Dès le départ, BROOKLYN AFFAIRS s’est déployé dans l’imaginaire d’Edward Norton avec une précision visuelle riche et complexe. Dans sa tête, il voyait déjà le paysage urbain nocturne du film noir se mêler à l’iconographie emblématique du New York des années 50, tandis que le quotidien banal des quartiers populaires de Brooklyn tranchait avec les hautes sphères du pouvoir à Manhattan. La ville de New York, telle qu’il l’imagine, ressemble à la quête de Lionel : parfois cruelle et brutale, mais aussi magnifique, mystérieuse et humaine.

Il voulait avant tout mettre au point une esthétique capable de plonger le spectateur au cœur d’une ville où les modes de vie traditionnels sont dépassés par les ambitions et les obsessions d’une nouvelle époque.

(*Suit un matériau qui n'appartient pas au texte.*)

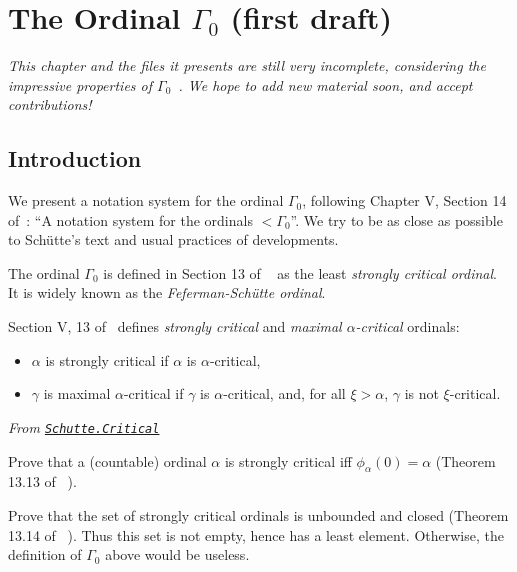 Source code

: {\chapter{The Ordinal \texorpdfstring{$\Gamma_0$}{Gamma0} (first draft)}


\emph{This chapter and the files it presents are still very incomplete, considering the impressive properties of $\Gamma_0$~\cite{Gallier91}.  We hope to add new material soon, and accept contributions!}


\section{Introduction}
We present a notation system for the ordinal $\Gamma_0$, following Chapter V, Section 14 of~\cite{schutte}: ``A notation system for the ordinals $<\Gamma_0$''.
We try to be as close as possible to Schütte's text and usual practices of \coq{} developments.

The ordinal $\Gamma_0$ is defined in Section 13 of ~\cite{schutte} as the least \emph{strongly critical ordinal}. It is widely known as the \emph{Feferman-Schütte ordinal}.


Section V, 13 of~\cite{schutte} defines \emph{strongly critical} and
\emph{maximal $\alpha$-critical} ordinals: 

\begin{itemize}
\item $\alpha$ is strongly critical if
$\alpha$ is $\alpha$-critical,
\item $\gamma$ is maximal $\alpha$-critical if $\gamma$ is $\alpha$-critical, and, for all $\xi>\alpha$, $\gamma$ is not $\xi$-critical.

\end{itemize}





\vspace{4pt}

\noindent\emph{From \href{../theories/html/hydras.Schutte.Critical.html\#strongly_critical}%
{\texttt{Schutte.Critical}}}




\begin{project}
Prove that a (countable)  ordinal $\alpha$ is strongly critical iff 
$\phi_\alpha(0)=\alpha$ (Theorem 13.13 of~\cite{schutte} ). 
\end{project}


\begin{project}
Prove that the set of strongly critical ordinals is unbounded and closed (Theorem 13.14 of~\cite{schutte} ). Thus this set is not empty,  hence has a least element. Otherwise, the definition of $\Gamma_0$ above would be useless.
\end{project}




}
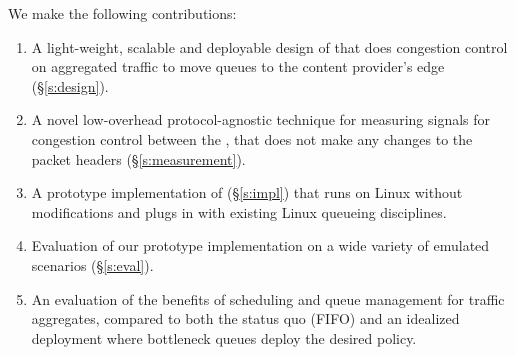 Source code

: We make the following contributions:
\begin{enumerate}
     \item A light-weight, scalable and deployable design of \name that does congestion control on aggregated traffic to move queues to the content provider's edge (\S\ref{s:design}).  
     \item A novel low-overhead protocol-agnostic technique for measuring signals for congestion control between the \pair, that does not make any changes to the packet headers (\S\ref{s:measurement}). 
     \item A prototype implementation of \name (\S\ref{s:impl}) that runs on Linux without modifications and plugs in with existing Linux queueing disciplines.
     \item Evaluation of our prototype implementation on a wide variety of emulated scenarios (\S\ref{s:eval}).
     \item An evaluation of the benefits of scheduling and queue management for traffic aggregates, compared to both the status quo (FIFO) and an idealized deployment where bottleneck queues deploy the desired policy.
 \end{enumerate}



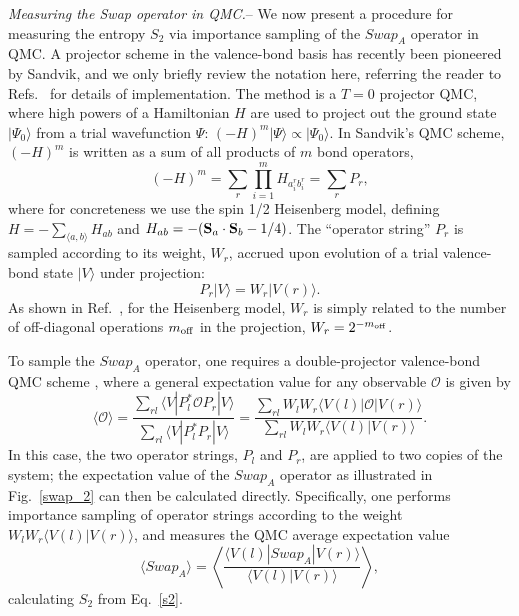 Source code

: \documentclass[prl,aps,twocolumn,floatfix,amsmath,amssymb,superscriptaddress,tightenlines]{revtex4}
\begin{document}
{\it Measuring the Swap operator in QMC.}--
We now present a procedure for measuring the entropy $S_2$ via importance sampling of the $Swap_A$ operator in QMC.  A
projector scheme in the valence-bond basis has recently been pioneered by Sandvik, and we only briefly
review the notation here, referring the reader to Refs.~\cite{Sandvik,Beach,AWSloop} for details of implementation.
The method is a $T=0$ projector QMC, where high powers of
a Hamiltonian $H$ are used to project out the ground state $|\Psi_0\rangle$ from a trial wavefunction $\Psi$:
$(-H)^m|\Psi \rangle \propto |\Psi_0\rangle$.  In Sandvik's QMC scheme, $(-H)^m$ is written as a sum of all products of $m$ bond
operators,
\begin{equation}
(-H)^m = \sum_r \prod_{i=1}^m H_{a_i^r b_i^r} = \sum_r P_r,
\end{equation}
where for concreteness we use the spin 1/2 Heisenberg model, defining $H=-\sum_{\langle a,b \rangle}H_{ab}$ and 
$H_{ab} = -({\bf S}_a \cdot {\bf S}_b - 1/4)$.  The ``operator string'' $P_r$ is sampled according to its weight, $W_r$, accrued upon
evolution of a trial valence-bond state $|V \rangle$ under projection:
\begin{equation}
P_r |V \rangle = W_r |V(r) \rangle.
\end{equation} 
As shown in Ref.~\cite{Sandvik}, for the Heisenberg model, $W_r$ is simply related to the number of off-diagonal 
operations $m_{\rm off}$ in the projection, $W_r = 2^{-m_{\rm off}}$.

To sample the $Swap_A$ operator, one requires a double-projector valence-bond QMC scheme \cite{Sandvik}, where
a general expectation value for any observable $\mathcal{O}$ is given by
\begin{equation}
\label{expect}
\langle \mathcal{O} \rangle = \frac{\sum_{rl} \langle V | P_l^* \mathcal{O} P_r | V \rangle} {\sum_{rl} \langle V | P_l^* P_r | V \rangle} 
= \frac{\sum_{rl} W_l W_r \langle V(l) | \mathcal{O} | V(r) \rangle} {\sum_{rl} W_l W_r \langle V(l) | V(r) \rangle}.
\end{equation} 
In this case, the two operator strings, $P_l$ and $P_r$, are applied to two copies of the system; 
the expectation value of the $Swap_A$ operator as illustrated in Fig.~\ref{swap_2} 
can then be calculated directly.  Specifically, one 
performs importance sampling of operator strings according to the weight $W_l W_r \langle V(l) | V(r) \rangle$, and measures
the QMC average expectation value
\begin{equation}
\langle Swap_A \rangle =  \left\langle{ \frac{ \langle V(l) | Swap_A | V(r) \rangle}{\langle V(l) | V(r) \rangle}  }\right\rangle,
\label{Swap}
\end{equation}
calculating $S_2$ from Eq.~\eqref{s2}.
\end{document}
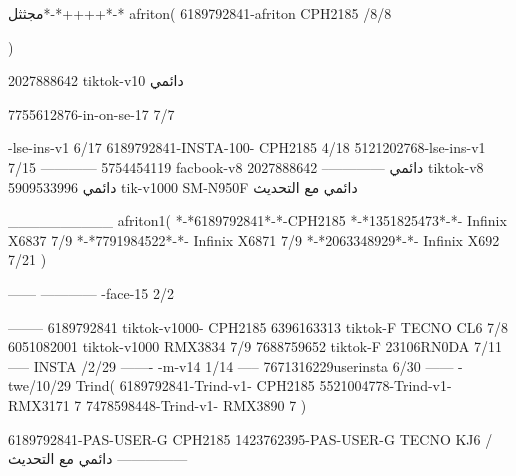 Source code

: مجثثل*-*++++*-*
afriton(
6189792841-afriton CPH2185  /8/8

)

2027888642 tiktok-v10
دائمي

7755612876-in-on-se-17 7/7

-lse-ins-v1 6/17
6189792841-INSTA-100- CPH2185 4/18
5121202768-lse-ins-v1 7/15
------------
5754454119 facbook-v8
دائمي
--------------
2027888642 tiktok-v8
دائمي
5909533996 tik-v1000  SM-N950F
دائمي مع التحديث

__________
afriton1(
*-*6189792841*-*-CPH2185
*-*1351825473*-*-  Infinix X6837  7/9
*-*7791984522*-*-  Infinix X6871  7/9
*-*2063348929*-*-  Infinix X692  7/21
)


------
------------
-face-15 2/2

--------
6189792841 tiktok-v1000- CPH2185 
6396163313 tiktok-F TECNO CL6  7/8
6051082001 tiktok-v1000 RMX3834  7/9
7688759652 tiktok-F 23106RN0DA  7/11
-----
 INSTA /2/29
-------
-m-v14 1/14
-----
7671316229userinsta 6/30
------
-twe/10/29
Trind(
6189792841-Trind-v1- CPH2185 
5521004778-Trind-v1- RMX3171 7
7478598448-Trind-v1- RMX3890 7
)


6189792841-PAS-USER-G CPH2185 
1423762395-PAS-USER-G TECNO KJ6  /دائمي مع التحديث
    ---------------
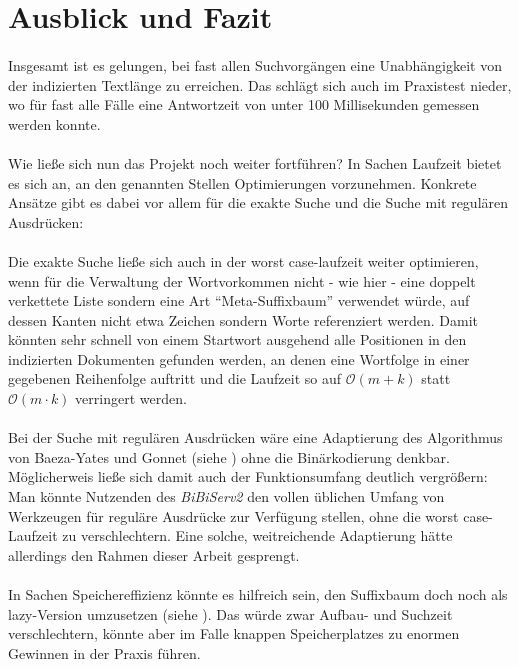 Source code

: \newpage

\section{Ausblick und Fazit}
\label{fazit-ausblick}

\paragraph{} Insgesamt ist es gelungen, bei fast allen Suchvorgängen eine Unabhängigkeit von der indizierten Textlänge zu erreichen. Das schlägt sich auch im Praxistest nieder, wo für fast alle Fälle eine Antwortzeit von unter 100 Millisekunden gemessen werden konnte.
\paragraph{} Wie ließe sich nun das Projekt noch weiter fortführen? In Sachen Laufzeit bietet es sich an, an den genannten Stellen Optimierungen vorzunehmen. Konkrete Ansätze gibt es dabei vor allem für die exakte Suche und die Suche mit regulären Ausdrücken:
\paragraph{} Die exakte Suche ließe sich auch in der worst case-laufzeit weiter optimieren, wenn für die Verwaltung der Wortvorkommen nicht - wie hier - eine doppelt verkettete Liste sondern eine Art "`Meta-Suffixbaum"' verwendet würde, auf dessen Kanten nicht etwa Zeichen sondern Worte referenziert werden. Damit könnten sehr schnell von einem Startwort ausgehend alle Positionen in den indizierten Dokumenten gefunden werden, an denen eine Wortfolge in einer gegebenen Reihenfolge auftritt und die Laufzeit so auf $\mathcal{O}(m+k)$ statt $\mathcal{O}(m \cdot k)$ verringert werden.
\paragraph{} Bei der Suche mit regulären Ausdrücken wäre eine Adaptierung des Algorithmus von Baeza-Yates und Gonnet (siehe \cite{baeza-yates}) ohne die Binärkodierung denkbar. Möglicherweis ließe sich damit auch der Funktionsumfang deutlich vergrößern: Man könnte Nutzenden des \textit{BiBiServ2} den vollen üblichen Umfang von Werkzeugen für reguläre Ausdrücke zur Verfügung stellen, ohne die worst case-Laufzeit zu verschlechtern. Eine solche, weitreichende Adaptierung hätte allerdings den Rahmen dieser Arbeit gesprengt.
\paragraph{} In Sachen Speichereffizienz könnte es hilfreich sein, den Suffixbaum doch noch als lazy-Version umzusetzen (siehe \cite{lazyTrees}). Das würde zwar Aufbau- und Suchzeit verschlechtern, könnte aber im Falle knappen Speicherplatzes zu enormen Gewinnen in der Praxis führen.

Il fallait donc que chaque élément visuel du film – la lumière, la ville nocturne, l’architecture, les rues, les voitures, les costumes – s’accordent avec ce décor.

Pour obtenir cette harmonie, Edward Norton a réuni une équipe de collaborateurs aguerris, comme le directeur de la photographie Dick Pope, le chef-monteur Joe Klotz, la chefdécoratrice Beth Mickle et la chef-costumière Amy Roth.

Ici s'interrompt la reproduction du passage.